Erwin Brueckner fue el primero de su familia en encontrar a Cristo, pero rápidamente condujo a muchos de sus parientes hasta el Señor, incluidos mis tíos, Gilbert y Agnes. Ellos educaron a sus dos hijos en su hogar cristiano, y éstos, a su vez, hicieron lo mismo con sus respectivas familias. Una de las nietas de Gilbert y Agnes que asistía a una escuela bíblica, se enamoró de un compañero de clase y se casó con él. Ambos alquilaron el auditorio de un instituto en un barrio de la parte sur de Milwaukee, en el que abrieron una iglesia. Con el tiempo pudieron adquirir en propiedad un edificio para la iglesia, que actualmente sobrepasa el millar de personas.

La pequeña capilla de Quinney continuó siendo una especie de faro espiritual, después de que mi padre la dejara para convertirse en el director de la Escuela Bíblica Mokahum, cerca del Lago Cass, en Minnesota. La congregación y el nuevo pastor tuvieron la visión de dirigirse hacia Chilton, Wisconsin, un pueblo más grande que Quinney, donde no había iglesia evangélica. Compraron un edificio y empezaron a alcanzar a toda la comunidad con el evangelio. En los últimos treinta y cinco años o más, la iglesia ha crecido enormemente bajo el ministerio de Jim Jensen, y mucha gente ha podido llegar a conocer a Cristo. Hoy en día, la congregación cuenta con unas trescientas o cuatrocientas personas.

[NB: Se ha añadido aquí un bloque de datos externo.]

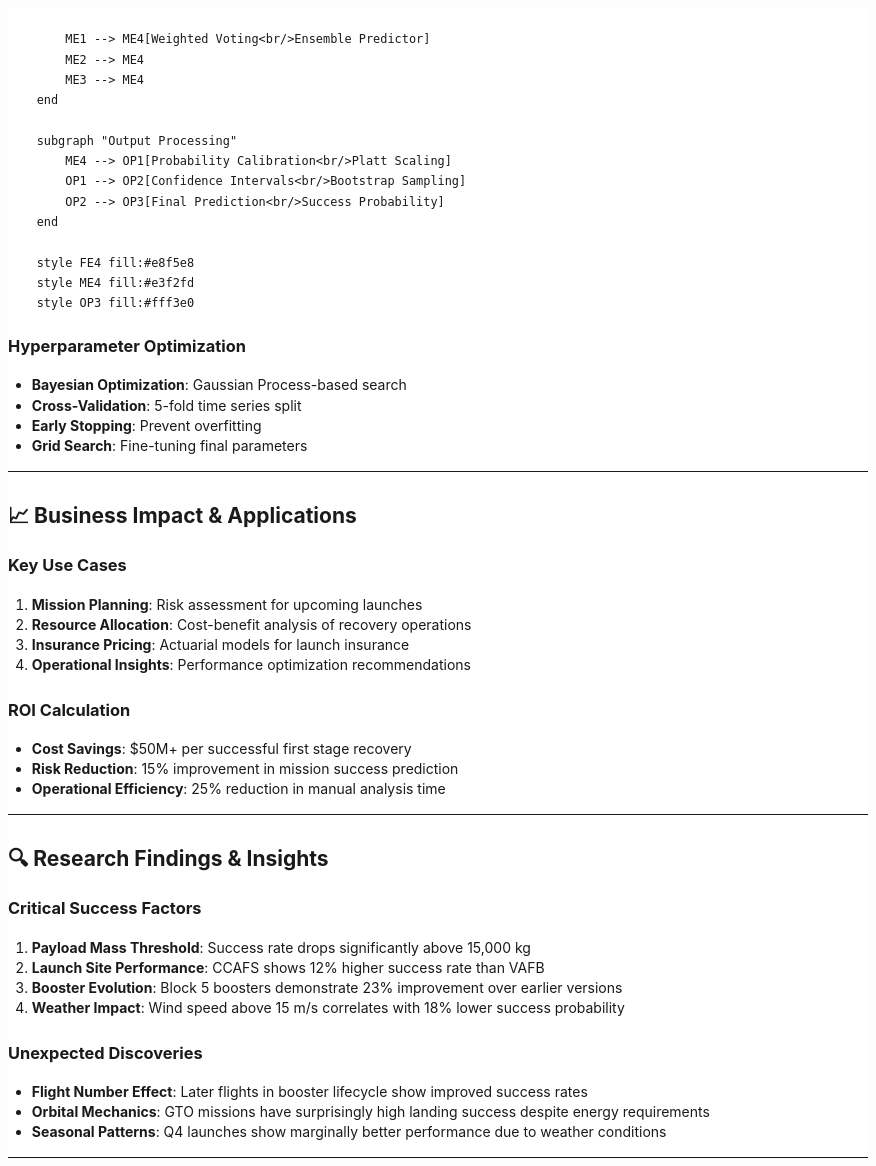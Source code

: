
 ```mermaid
        
        ME1 --> ME4[Weighted Voting<br/>Ensemble Predictor]
        ME2 --> ME4
        ME3 --> ME4
    end
    
    subgraph "Output Processing"
        ME4 --> OP1[Probability Calibration<br/>Platt Scaling]
        OP1 --> OP2[Confidence Intervals<br/>Bootstrap Sampling]
        OP2 --> OP3[Final Prediction<br/>Success Probability]
    end
    
    style FE4 fill:#e8f5e8
    style ME4 fill:#e3f2fd
    style OP3 fill:#fff3e0
```

### Hyperparameter Optimization
- **Bayesian Optimization**: Gaussian Process-based search
- **Cross-Validation**: 5-fold time series split
- **Early Stopping**: Prevent overfitting
- **Grid Search**: Fine-tuning final parameters

---

## 📈 Business Impact & Applications

### Key Use Cases
1. **Mission Planning**: Risk assessment for upcoming launches
2. **Resource Allocation**: Cost-benefit analysis of recovery operations
3. **Insurance Pricing**: Actuarial models for launch insurance
4. **Operational Insights**: Performance optimization recommendations

### ROI Calculation
- **Cost Savings**: $50M+ per successful first stage recovery
- **Risk Reduction**: 15% improvement in mission success prediction
- **Operational Efficiency**: 25% reduction in manual analysis time

---

## 🔍 Research Findings & Insights

### Critical Success Factors
1. **Payload Mass Threshold**: Success rate drops significantly above 15,000 kg
2. **Launch Site Performance**: CCAFS shows 12% higher success rate than VAFB
3. **Booster Evolution**: Block 5 boosters demonstrate 23% improvement over earlier versions
4. **Weather Impact**: Wind speed above 15 m/s correlates with 18% lower success probability

### Unexpected Discoveries
- **Flight Number Effect**: Later flights in booster lifecycle show improved success rates
- **Orbital Mechanics**: GTO missions have surprisingly high landing success despite energy requirements
- **Seasonal Patterns**: Q4 launches show marginally better performance due to weather conditions

---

Mi papá, ayudado por un nativo americano, Mr.John, bautiza
 a mi hermana, Jean, que fue al cielo a las 18 años de edad.
“Dame frutos que permanezcan”, oraba mi padre. Algunos de esos frutos ya han pasado a su destino eterno en el cielo. Han pasado más de sesenta años desde que decidió, movido por la fe, servir a su Amo, y el fruto de toda una vida, no sólo continúa, sino que aumenta en número y se extiende a más y más países. Dios contestó la oración de mi padre concediéndole frutos que perduraran, pero además, le añadió la bendición de darle muchos. Miles de personas, y no es una exageración decir miles de miles, han encontrado su camino hacia el Reino de Dios. Él puede usar una persona para, finalmente, alcanzar a muchos; no por un ministerio espectacular, con miles de asistentes, sino de forma indirecta, sin que la persona misma se de cuenta de lo que está pasando; una obra que no depende de una persona y su presencia personal.
 
La historia empezó con humildad y sin pretensiones. Un hombre convertido repentinamente llegó hasta familiares y amigos con entusiasmo. Después, se dedicó a su vecindario. Antes de que pasara mucho más tiempo, se convirtió en pastor de nativos americanos, quizá no de un gran número de ellos, pero sí con una gran calidad. Ahora se han formado muchas ramas creadas por diferentes personas. Todo se hizo de acuerdo con la eterna voluntad de Dios bajo la dirección y el poder del Espíritu Santo. Por lo tanto, Su obra permanece, vive y prospera, aunque Erwin Brueckner se haya trasladado a la gloria.